After getting little sleep and driving to Toledo we arrived in the NICU to see our new potential son. Me and Derek always thought we would be overwhelmed when the time came to see our baby, but it was insane. Scared, nervous, anxious and sad were emotions that overcame us, but a few emotions seemed to be lacking. Excitement and happiness were the two major ones that were lacking. We stood there looking at him, this beautiful baby boy, in an incubator w/ tubes, missing parents, desiring a family and love. For some reason, we weren't happy. We were asked if we wanted to hold him and we both said no, not at that time. We sat and talked and something didn't feel right. I thought maybe we were scared because he was a premie, tiny, and had tubes. Or maybe it because he looked very hispanic, as oppose to 1/8th hispanic. It's hard to explain, and some of you may never understand,but we both knew this little bundle of joy was not our child. Luckily we both felt the same and had eachothers support.

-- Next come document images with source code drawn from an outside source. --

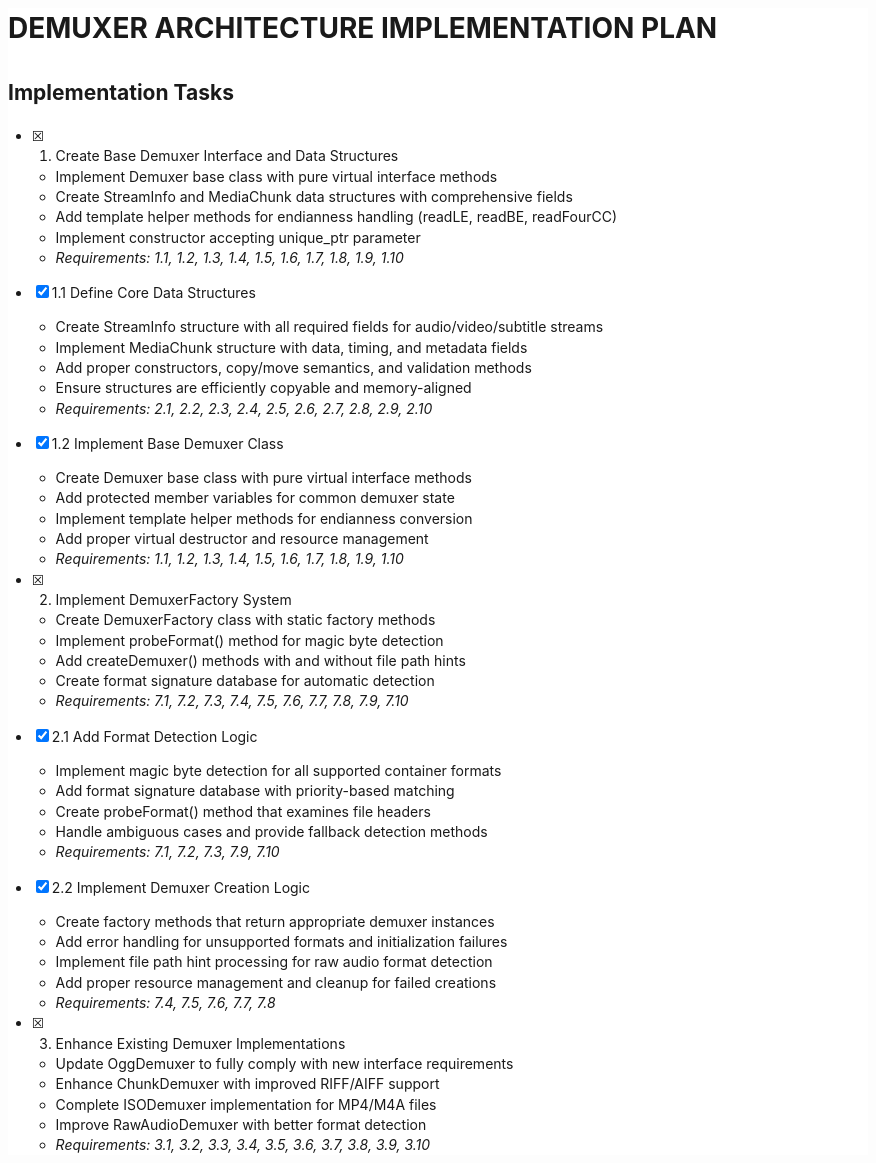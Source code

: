 # **DEMUXER ARCHITECTURE IMPLEMENTATION PLAN**

## **Implementation Tasks**

- [x] 1. Create Base Demuxer Interface and Data Structures
  - Implement Demuxer base class with pure virtual interface methods
  - Create StreamInfo and MediaChunk data structures with comprehensive fields
  - Add template helper methods for endianness handling (readLE, readBE, readFourCC)
  - Implement constructor accepting unique_ptr<IOHandler> parameter
  - _Requirements: 1.1, 1.2, 1.3, 1.4, 1.5, 1.6, 1.7, 1.8, 1.9, 1.10_

- [x] 1.1 Define Core Data Structures
  - Create StreamInfo structure with all required fields for audio/video/subtitle streams
  - Implement MediaChunk structure with data, timing, and metadata fields
  - Add proper constructors, copy/move semantics, and validation methods
  - Ensure structures are efficiently copyable and memory-aligned
  - _Requirements: 2.1, 2.2, 2.3, 2.4, 2.5, 2.6, 2.7, 2.8, 2.9, 2.10_

- [x] 1.2 Implement Base Demuxer Class
  - Create Demuxer base class with pure virtual interface methods
  - Add protected member variables for common demuxer state
  - Implement template helper methods for endianness conversion
  - Add proper virtual destructor and resource management
  - _Requirements: 1.1, 1.2, 1.3, 1.4, 1.5, 1.6, 1.7, 1.8, 1.9, 1.10_

- [x] 2. Implement DemuxerFactory System
  - Create DemuxerFactory class with static factory methods
  - Implement probeFormat() method for magic byte detection
  - Add createDemuxer() methods with and without file path hints
  - Create format signature database for automatic detection
  - _Requirements: 7.1, 7.2, 7.3, 7.4, 7.5, 7.6, 7.7, 7.8, 7.9, 7.10_

- [x] 2.1 Add Format Detection Logic
  - Implement magic byte detection for all supported container formats
  - Add format signature database with priority-based matching
  - Create probeFormat() method that examines file headers
  - Handle ambiguous cases and provide fallback detection methods
  - _Requirements: 7.1, 7.2, 7.3, 7.9, 7.10_

- [x] 2.2 Implement Demuxer Creation Logic
  - Create factory methods that return appropriate demuxer instances
  - Add error handling for unsupported formats and initialization failures
  - Implement file path hint processing for raw audio format detection
  - Add proper resource management and cleanup for failed creations
  - _Requirements: 7.4, 7.5, 7.6, 7.7, 7.8_

- [x] 3. Enhance Existing Demuxer Implementations
  - Update OggDemuxer to fully comply with new interface requirements
  - Enhance ChunkDemuxer with improved RIFF/AIFF support
  - Complete ISODemuxer implementation for MP4/M4A files
  - Improve RawAudioDemuxer with better format detection
  - _Requirements: 3.1, 3.2, 3.3, 3.4, 3.5, 3.6, 3.7, 3.8, 3.9, 3.10_
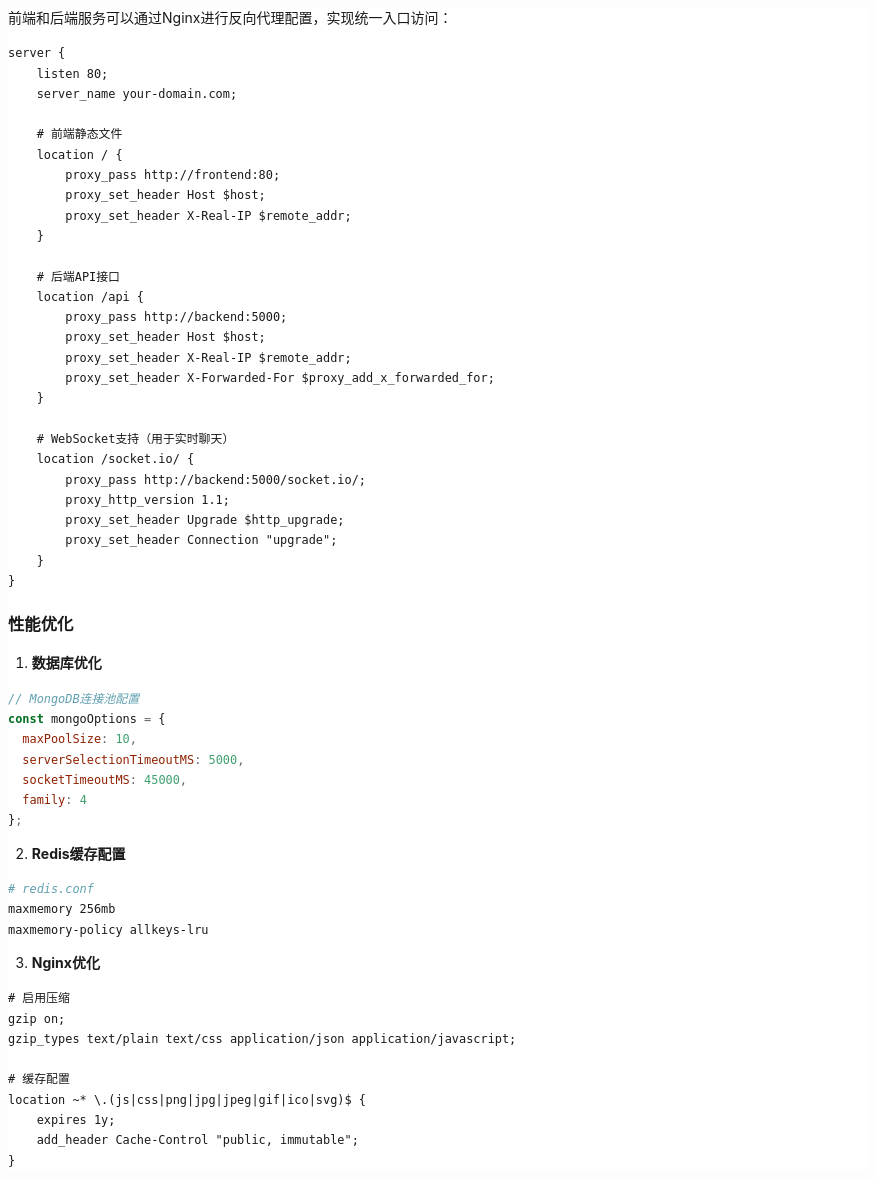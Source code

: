 前端和后端服务可以通过Nginx进行反向代理配置，实现统一入口访问：

```nginx
server {
    listen 80;
    server_name your-domain.com;
    
    # 前端静态文件
    location / {
        proxy_pass http://frontend:80;
        proxy_set_header Host $host;
        proxy_set_header X-Real-IP $remote_addr;
    }
    
    # 后端API接口
    location /api {
        proxy_pass http://backend:5000;
        proxy_set_header Host $host;
        proxy_set_header X-Real-IP $remote_addr;
        proxy_set_header X-Forwarded-For $proxy_add_x_forwarded_for;
    }
    
    # WebSocket支持（用于实时聊天）
    location /socket.io/ {
        proxy_pass http://backend:5000/socket.io/;
        proxy_http_version 1.1;
        proxy_set_header Upgrade $http_upgrade;
        proxy_set_header Connection "upgrade";
    }
}
```

### 性能优化

1. **数据库优化**
```javascript
// MongoDB连接池配置
const mongoOptions = {
  maxPoolSize: 10,
  serverSelectionTimeoutMS: 5000,
  socketTimeoutMS: 45000,
  family: 4
};
```

2. **Redis缓存配置**
```bash
# redis.conf
maxmemory 256mb
maxmemory-policy allkeys-lru
```

3. **Nginx优化**
```nginx
# 启用压缩
gzip on;
gzip_types text/plain text/css application/json application/javascript;

# 缓存配置
location ~* \.(js|css|png|jpg|jpeg|gif|ico|svg)$ {
    expires 1y;
    add_header Cache-Control "public, immutable";
}
```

I felt overwhelmed at that point. This wasn't how I planned for things to happen. I talked and texted friends and family the night before and the morning of letting them know that we were going to see our son. How was it possible to go from being so excited to being so confused? It just didn't make sense. We decided to go for a walk and ended up in the cafeteria. I think the rush of emotions caused me to feel nauseous, which i thought was hunger. After barely picking at the food I realized it wasn't hunger, it was just from all the emotions running through my head. Derek of course told me my eyes looked like Christmas trees from crying (my eyes get really green when I cry and the white part looks kinda red... rather amusing). I tried to hold back some of the tears but just felt so bad for this little boy that just wants a home and a family. When we were standing there Derek was talking to the nurse and the little boy opened his eyes and looked at us standing there. I'm not sure I will ever forget that look. I saw his eyes watering and I'm not sure if they were watering because of him being a premie or if he was crying because he could feel that we were not the ones meant for him.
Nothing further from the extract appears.